Inflation is coming whether we’d like to think about it or not. Banks predict it will rise to 2.5% in 2021, and 2.2% in 2022. But there is a way to fight it. Rather than looking to the short squeezes or volatile cryptocurrency industry, you can seek out reliable companies with stable growth. Here are three cheap stocks to buy now as a long-term investment.
TD stock
Canadian bank stocks performed as some of the best in the world yet again in the last volatile years. The government provisions for loan losses should help reverse the last year’s economic downturn, ultimately improving bottom lines for all of the Big Six Banks.
But Toronto-Dominion Bank (TSX:TD)(NYSE:TD) is likely to come out ahead of the rest. The almost $160 billion company is the second largest of the Big Six Banks, and recently released its second-quarter earnings. It remained not just encouraging, but astounding with its 144% year-over-year increase in earnings to $3.7 billion!

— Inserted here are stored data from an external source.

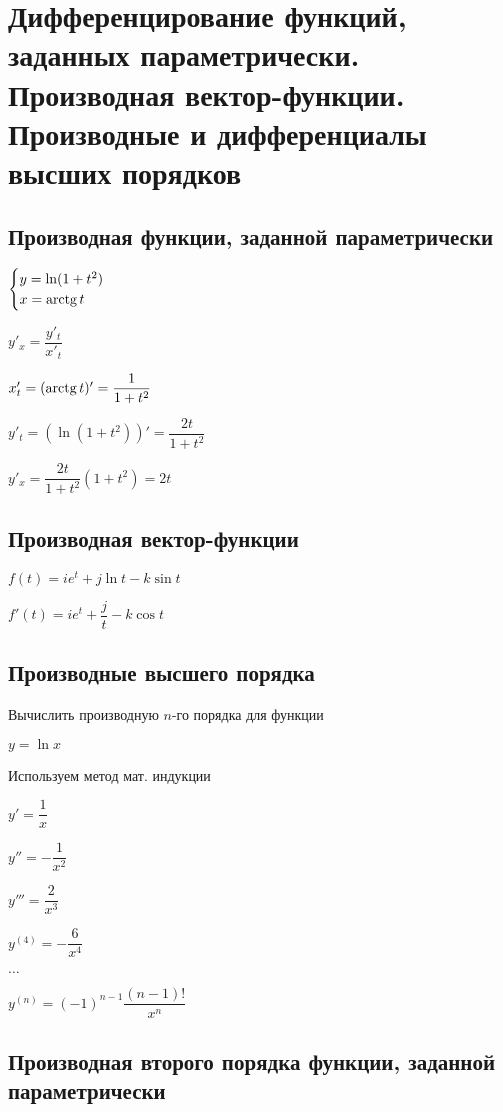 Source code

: \section{Дифференцирование функций, заданных параметрически. Производная вектор-функции. Производные и дифференциалы высших порядков}

\subsection{Производная функции, заданной параметрически}

$\begin{cases}
y = \ln (1+t^{2}) \\
x = \operatorname{arctg} t
\end{cases}$

$ y'_{x} = \dfrac{y'_{t}}{x'_{t}} $

$ x'_{t} = (\operatorname{arctg} t)' = \dfrac{1}{1+t^{2}} $

$ y'_{t} = (\ln (1+t^{2}))' = \dfrac{2t}{1+t^{2}} $

$ y'_{x} = \dfrac{2t}{1+t^{2}} (1+t^{2}) = 2t $

\subsection{Производная вектор-функции}

$ f(t) = ie^{t} + j \ln t  - k\sin t $

$ f'(t) = ie^{t} + \dfrac{j}{t}  - k \cos t $

\subsection{Производные высшего порядка}

Вычислить производную $ n $-го порядка для функции

$ y = \ln x $

Используем метод мат. индукции

$ y' = \dfrac{1}{x} $

$ y'' = -\dfrac{1}{x^{2}} $

$ y''' = \dfrac{2}{x^{3}} $

$ y^{(4)} = -\dfrac{6}{x^{4}} $

$ \ldots $

$ y^{(n)} = (-1)^{n-1}\dfrac{(n-1)!}{x^{n}} $

\subsection{Производная второго порядка функции, заданной параметрически}

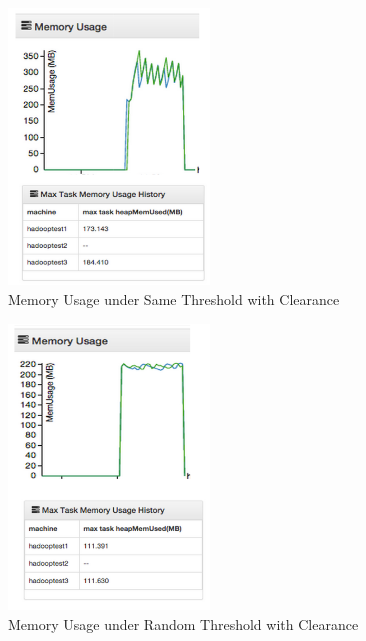 \begin{figure}[ht]
  \centering
    \includegraphics[width=2.1in]{image/test1c.png}
    \caption{Memory Usage under Same Threshold with Clearance}
    \label{ref:memory_allocation}
\end{figure}

\begin{figure}[ht]
  \centering
    \includegraphics[width=2.1in]{image/test1d.png}
    \caption{Memory Usage under Random Threshold with Clearance}
    \label{ref:memory_allocation}
\end{figure} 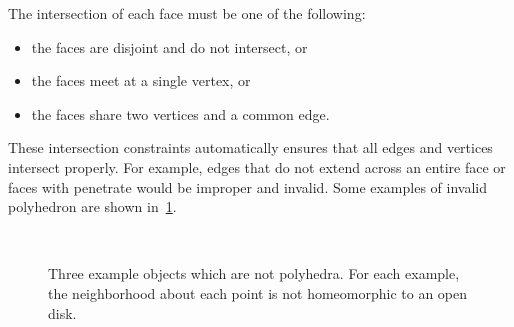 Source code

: The intersection of each face must be one of the following:
\begin{itemize}
    \item the faces are disjoint and do not intersect, or
    \item the faces meet at a single vertex, or
    \item the faces share two vertices and a common edge.
\end{itemize}
These intersection constraints automatically ensures that all edges and vertices intersect properly.
For example, edges that do not extend across an entire face or faces with penetrate would be improper and invalid.
Some examples of invalid polyhedron are shown in~\cref{fig:improper_polyhedrons}.
\begin{figure}[h]
    \centering
    ~
    ~
    \caption{Three example objects which are not polyhedra. For each example, the neighborhood about each point is not homeomorphic to an open disk.~\label{fig:improper_polyhedrons}}
\end{figure}

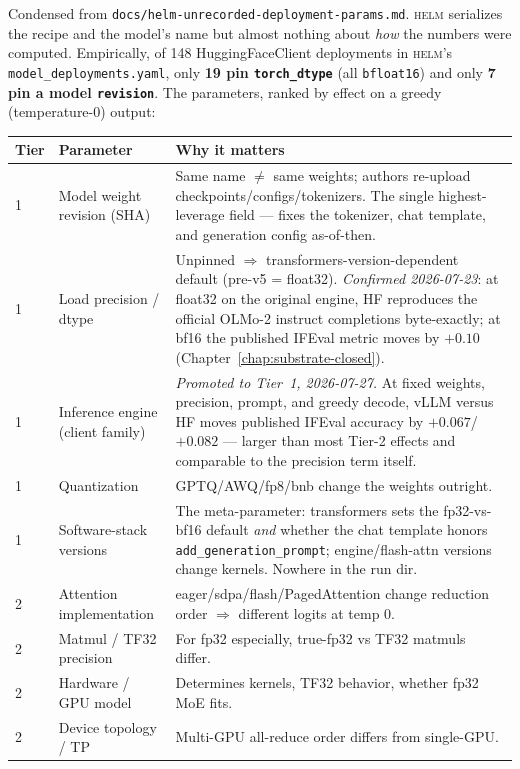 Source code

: \documentclass[11pt]{report}
\newcommand{\code}[1]{\texttt{#1}}
\newcommand{\file}[1]{\texttt{#1}}
\begin{document}
Condensed from \file{docs/helm-unrecorded-deployment-params.md}. \textsc{helm}
serializes the recipe and the model's name but almost nothing about \emph{how} the
numbers were computed. Empirically, of 148 HuggingFaceClient deployments in
\textsc{helm}'s \code{model\_deployments.yaml}, only \textbf{19 pin
\code{torch\_dtype}} (all \code{bfloat16}) and only \textbf{7 pin a model
\code{revision}}. The parameters, ranked by effect on a greedy (temperature-0)
output:

\begin{longtable}{@{}p{}p{}p{}@{}}
\toprule
\textbf{Tier} & \textbf{Parameter} & \textbf{Why it matters} \\
\midrule
\endhead
1 & Model weight revision (SHA) & Same name $\ne$ same weights; authors re-upload
    checkpoints/configs/tokenizers. The single highest-leverage field --- fixes the
    tokenizer, chat template, and generation config as-of-then. \\
1 & Load precision / dtype & Unpinned $\Rightarrow$ transformers-version-dependent
    default (pre-v5 = float32). \emph{Confirmed 2026-07-23}: at float32 on the
    original engine, HF reproduces the official OLMo-2 instruct completions
    byte-exactly; at bf16 the published IFEval metric moves by $+0.10$
    (Chapter~\ref{chap:substrate-closed}). \\
1 & Inference engine (client family) & \emph{Promoted to Tier~1, 2026-07-27.} At
    fixed weights, precision, prompt, and greedy decode, vLLM versus HF moves
    published IFEval accuracy by $+0.067$/$+0.082$ --- larger than most Tier-2
    effects and comparable to the precision term itself. \\
1 & Quantization & GPTQ/AWQ/fp8/bnb change the weights outright. \\
1 & Software-stack versions & The meta-parameter: transformers sets the fp32-vs-bf16
    default \emph{and} whether the chat template honors \code{add\_generation\_prompt};
    engine/flash-attn versions change kernels. Nowhere in the run dir. \\
\midrule
2 & Attention implementation & eager/sdpa/flash/PagedAttention change reduction order
    $\Rightarrow$ different logits at temp 0. \\
2 & Matmul / TF32 precision & For fp32 especially, true-fp32 vs TF32 matmuls differ. \\
2 & Hardware / GPU model & Determines kernels, TF32 behavior, whether fp32 MoE fits. \\
2 & Device topology / TP & Multi-GPU all-reduce order differs from single-GPU. \\

\end{longtable}
\end{document}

Since Canadians didn’t get to travel or spend money as they usually would, many saved up their cash and paid down loans and debts. Bad loans became far lower than expected. TD stock offered multiple ways to pay down debt, creating a solid revenue stream.
Meanwhile, it continued to invest in growth projects such as its online presence and U.S. expansion. TD stock has more revenue than ever and even increased its dividend yield. TD stock now offers a dividend yield of 3.6% as of writing. All of this means the bank should see a strong recovery post-pandemic. It’s one of the best cheap stocks to buy now.
Lightspeed stock
A lot of investors have pretty much given up on tech stocks or at least they’ve moved on to the next big thing. Don’t be so hasty, however. Inflation is on the way and tech stocks during this pullback are going to be solid investments to get out on top. One of the best cheap stocks to buy now therefore has to be Lightspeed POS (TSX:LSPD)(NYSE:LSPD).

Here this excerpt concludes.